Après la présentation de la démarche de relogement et de l’agenda, la rencontre est impressionnante de sérieux et d’attention.
Plusieurs personnes sont venus pour accompagner leurs parents âgés, et vérifient que tout sera bien organisé pour le déménagement, les transferts d’abonnements… On découvre d’ailleurs un sujet pour lequel personne ne connait encore la réponse. Si un locataire a pris un contrat d’énergie avec un engagement à prix fixe pendant 2 ou 3 ans, que se passe-t-il s’il déménage avant la fin de son contrat et peut-il se retrouver à accepter un nouveau contrat plus cher ?
Un habitant salarié d’un grand groupe interroge les possibilités de relogement pour des locataires anciens dont le loyer est parmi les plus bas et qui savent qu’ils ne pourront trouver un logement équivalent au même niveau de loyer. Il donne des exemples très concrets et pertinents, connaissant visiblement bien la situation du logement social. Et les échanges confirment qu’il faudra à chaque locataire bien définir ses objectifs ; garder le même loyer, garder la même surface, trouver un logement de meilleure qualité, changer de commune… Et tout le monde sait bien qu’on ne peut pas trouver un logement neuf, hors quartier prioritaire, avec la même surface et le même loyer. Il faudra définir ses priorités, surface, loyer, balcons, quartier…
Une dame qui avait obtenu son logement grâce au 1% se demande ce qui pourra lui être proposée, sachant qu’elle n’est plus salariée pour se consacrer à ses enfants. Elle est inquiète de n’avoir aucune proposition positive avec au moins la qualité actuelle de son logement. Les situations liées aux évolutions familiales, départ d’un jeune pour décohabitation, ou au contraire, maintien d’un jeune adulte avec ses parents interrogent sur la typologie du logement. Une dame souligne qu’elle dort souvent chez ses parents pour s’en occuper mais qu’elle n’est pas déclarée habitante alors qu’elle a bien besoin d’une chambre, donc que ses parents puisse avoir une typologie adaptée.

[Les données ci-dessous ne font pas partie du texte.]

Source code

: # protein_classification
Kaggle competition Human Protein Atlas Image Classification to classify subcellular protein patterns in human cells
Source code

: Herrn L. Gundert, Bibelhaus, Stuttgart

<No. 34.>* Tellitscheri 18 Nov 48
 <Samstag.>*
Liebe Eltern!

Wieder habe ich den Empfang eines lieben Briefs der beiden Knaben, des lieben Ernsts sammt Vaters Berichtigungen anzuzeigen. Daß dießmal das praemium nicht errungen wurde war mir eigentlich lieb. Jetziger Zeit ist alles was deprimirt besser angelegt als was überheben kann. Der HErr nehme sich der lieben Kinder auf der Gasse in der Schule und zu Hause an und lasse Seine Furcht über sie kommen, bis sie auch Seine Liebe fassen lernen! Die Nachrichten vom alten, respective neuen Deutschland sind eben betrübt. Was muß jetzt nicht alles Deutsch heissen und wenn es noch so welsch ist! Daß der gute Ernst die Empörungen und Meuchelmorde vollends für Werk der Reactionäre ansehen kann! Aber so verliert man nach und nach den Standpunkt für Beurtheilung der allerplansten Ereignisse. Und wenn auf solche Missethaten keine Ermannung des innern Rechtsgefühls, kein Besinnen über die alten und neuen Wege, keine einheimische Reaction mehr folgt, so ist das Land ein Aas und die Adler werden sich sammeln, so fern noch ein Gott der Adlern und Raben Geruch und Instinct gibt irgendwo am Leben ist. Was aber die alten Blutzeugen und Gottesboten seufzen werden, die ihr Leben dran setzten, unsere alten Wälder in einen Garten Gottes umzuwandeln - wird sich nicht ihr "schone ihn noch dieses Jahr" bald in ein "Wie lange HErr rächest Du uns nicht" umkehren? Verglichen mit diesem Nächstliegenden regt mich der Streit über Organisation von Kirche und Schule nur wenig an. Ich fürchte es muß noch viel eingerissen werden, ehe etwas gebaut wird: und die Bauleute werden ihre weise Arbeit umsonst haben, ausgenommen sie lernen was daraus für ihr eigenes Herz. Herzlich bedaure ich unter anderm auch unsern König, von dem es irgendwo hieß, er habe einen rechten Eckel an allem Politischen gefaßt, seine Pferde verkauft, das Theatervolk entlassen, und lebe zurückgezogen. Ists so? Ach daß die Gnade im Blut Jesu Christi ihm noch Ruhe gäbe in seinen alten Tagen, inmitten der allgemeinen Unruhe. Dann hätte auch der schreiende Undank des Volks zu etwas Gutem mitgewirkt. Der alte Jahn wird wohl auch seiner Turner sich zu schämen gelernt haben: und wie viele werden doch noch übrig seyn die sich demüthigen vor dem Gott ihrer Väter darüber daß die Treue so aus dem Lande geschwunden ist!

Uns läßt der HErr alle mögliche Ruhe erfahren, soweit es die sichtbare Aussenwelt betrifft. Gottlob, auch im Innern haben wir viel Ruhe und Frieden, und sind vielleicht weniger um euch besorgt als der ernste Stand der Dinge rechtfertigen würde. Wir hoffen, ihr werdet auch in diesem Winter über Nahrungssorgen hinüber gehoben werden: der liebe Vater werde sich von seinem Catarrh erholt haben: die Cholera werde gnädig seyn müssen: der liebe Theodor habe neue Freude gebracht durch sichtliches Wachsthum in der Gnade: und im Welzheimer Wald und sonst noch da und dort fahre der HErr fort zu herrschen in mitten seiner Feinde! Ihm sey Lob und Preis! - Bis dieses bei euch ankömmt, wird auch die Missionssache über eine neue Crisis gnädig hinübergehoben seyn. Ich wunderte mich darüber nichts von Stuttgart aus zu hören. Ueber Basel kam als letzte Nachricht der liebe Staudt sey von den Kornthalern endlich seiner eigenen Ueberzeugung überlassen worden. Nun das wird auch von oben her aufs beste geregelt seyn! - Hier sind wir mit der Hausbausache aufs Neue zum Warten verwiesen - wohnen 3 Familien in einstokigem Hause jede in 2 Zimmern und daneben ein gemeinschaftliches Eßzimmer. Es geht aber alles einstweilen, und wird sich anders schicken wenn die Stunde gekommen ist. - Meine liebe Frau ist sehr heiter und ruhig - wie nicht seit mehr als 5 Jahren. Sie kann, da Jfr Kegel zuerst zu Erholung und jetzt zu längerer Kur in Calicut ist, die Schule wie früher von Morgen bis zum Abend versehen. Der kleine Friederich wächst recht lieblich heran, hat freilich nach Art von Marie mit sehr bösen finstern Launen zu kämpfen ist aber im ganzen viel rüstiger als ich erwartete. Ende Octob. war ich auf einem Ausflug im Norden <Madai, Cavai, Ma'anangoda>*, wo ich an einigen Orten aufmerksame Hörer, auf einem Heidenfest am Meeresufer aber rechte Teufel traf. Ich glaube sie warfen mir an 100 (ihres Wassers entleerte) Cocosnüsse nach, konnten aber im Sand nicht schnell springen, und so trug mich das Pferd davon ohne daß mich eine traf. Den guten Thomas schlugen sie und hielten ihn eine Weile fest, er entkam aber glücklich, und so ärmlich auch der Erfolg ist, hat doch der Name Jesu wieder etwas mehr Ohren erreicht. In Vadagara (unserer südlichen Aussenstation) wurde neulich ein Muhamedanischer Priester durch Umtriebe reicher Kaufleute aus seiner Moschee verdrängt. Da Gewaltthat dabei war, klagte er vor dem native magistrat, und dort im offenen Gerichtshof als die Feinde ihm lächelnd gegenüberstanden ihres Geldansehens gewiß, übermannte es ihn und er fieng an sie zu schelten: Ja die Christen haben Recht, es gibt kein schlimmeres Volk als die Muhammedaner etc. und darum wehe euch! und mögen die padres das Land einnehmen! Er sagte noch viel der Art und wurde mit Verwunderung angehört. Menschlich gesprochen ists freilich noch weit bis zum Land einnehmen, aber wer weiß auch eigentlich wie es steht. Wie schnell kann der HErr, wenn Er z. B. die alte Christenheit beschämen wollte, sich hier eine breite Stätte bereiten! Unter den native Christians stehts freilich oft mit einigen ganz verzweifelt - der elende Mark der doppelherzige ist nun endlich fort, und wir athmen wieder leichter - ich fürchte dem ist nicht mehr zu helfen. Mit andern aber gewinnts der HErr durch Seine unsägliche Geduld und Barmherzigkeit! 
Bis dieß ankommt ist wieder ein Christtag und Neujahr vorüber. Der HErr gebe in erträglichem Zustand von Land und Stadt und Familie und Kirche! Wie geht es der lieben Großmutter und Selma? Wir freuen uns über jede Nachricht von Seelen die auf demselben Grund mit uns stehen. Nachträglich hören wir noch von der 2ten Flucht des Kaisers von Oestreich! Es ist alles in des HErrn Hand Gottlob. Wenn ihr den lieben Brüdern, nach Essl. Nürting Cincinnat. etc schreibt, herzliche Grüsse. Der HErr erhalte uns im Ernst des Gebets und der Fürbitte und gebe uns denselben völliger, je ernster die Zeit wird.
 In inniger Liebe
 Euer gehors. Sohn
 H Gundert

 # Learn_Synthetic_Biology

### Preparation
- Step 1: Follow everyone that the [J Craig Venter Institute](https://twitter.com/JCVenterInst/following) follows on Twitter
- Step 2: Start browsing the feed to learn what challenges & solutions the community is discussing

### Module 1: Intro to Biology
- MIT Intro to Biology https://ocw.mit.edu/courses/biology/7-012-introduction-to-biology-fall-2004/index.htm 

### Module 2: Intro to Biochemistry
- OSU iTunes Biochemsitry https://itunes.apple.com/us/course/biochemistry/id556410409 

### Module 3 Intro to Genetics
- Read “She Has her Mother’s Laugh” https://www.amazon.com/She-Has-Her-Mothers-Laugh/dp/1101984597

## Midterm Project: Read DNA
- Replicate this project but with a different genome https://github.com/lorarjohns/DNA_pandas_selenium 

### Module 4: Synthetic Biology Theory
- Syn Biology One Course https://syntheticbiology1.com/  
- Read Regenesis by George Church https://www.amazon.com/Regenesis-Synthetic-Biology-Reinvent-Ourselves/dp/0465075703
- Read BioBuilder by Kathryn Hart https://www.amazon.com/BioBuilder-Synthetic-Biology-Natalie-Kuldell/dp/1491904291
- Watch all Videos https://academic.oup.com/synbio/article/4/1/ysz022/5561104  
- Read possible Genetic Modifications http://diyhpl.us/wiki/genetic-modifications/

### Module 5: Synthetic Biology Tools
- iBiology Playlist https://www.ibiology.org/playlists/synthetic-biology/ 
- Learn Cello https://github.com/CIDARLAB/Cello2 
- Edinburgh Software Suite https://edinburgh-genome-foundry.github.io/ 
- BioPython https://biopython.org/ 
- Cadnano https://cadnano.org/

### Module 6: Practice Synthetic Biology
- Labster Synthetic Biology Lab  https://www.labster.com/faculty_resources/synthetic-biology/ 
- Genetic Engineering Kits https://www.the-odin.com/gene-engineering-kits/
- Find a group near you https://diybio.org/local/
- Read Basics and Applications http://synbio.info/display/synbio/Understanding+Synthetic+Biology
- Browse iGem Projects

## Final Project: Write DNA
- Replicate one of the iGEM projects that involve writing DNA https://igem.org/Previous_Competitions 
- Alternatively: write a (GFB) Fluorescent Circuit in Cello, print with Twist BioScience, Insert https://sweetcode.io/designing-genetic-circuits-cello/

Les équipes qui vont organiser ces relogements savent l’importance du dialogue avec les locataires pour tenir compte de toutes ces situations particulières, aider à trouver le compromis nécessaire entre le droit de ses habitants à espérer un relogement positif pour eux, et la réalité de l’offre de logement qui rend ce relogement difficile.
Mais ce que je retiens de cette soirée, c’est que ces habitants sont incroyables. Ils ont permis une réunion utile, tranquille malgré les enjeux qu’ils ont bien compris, respectueuse de tous tout en étant déterminé à trouver des solutions positives de ce relogement imposé.
C’est une belle démonstration de force en réponse à tous les discours qui ne les respectent pas. Je suis heureux de connaitre plusieurs d’entre eux, d’habiter dans ce grand quartier populaire, et certain que la réponse à la crise démocratique de la France est ici, dans la capacité des milieux populaires à s’organiser comme acteur politique de l’avenir de la France.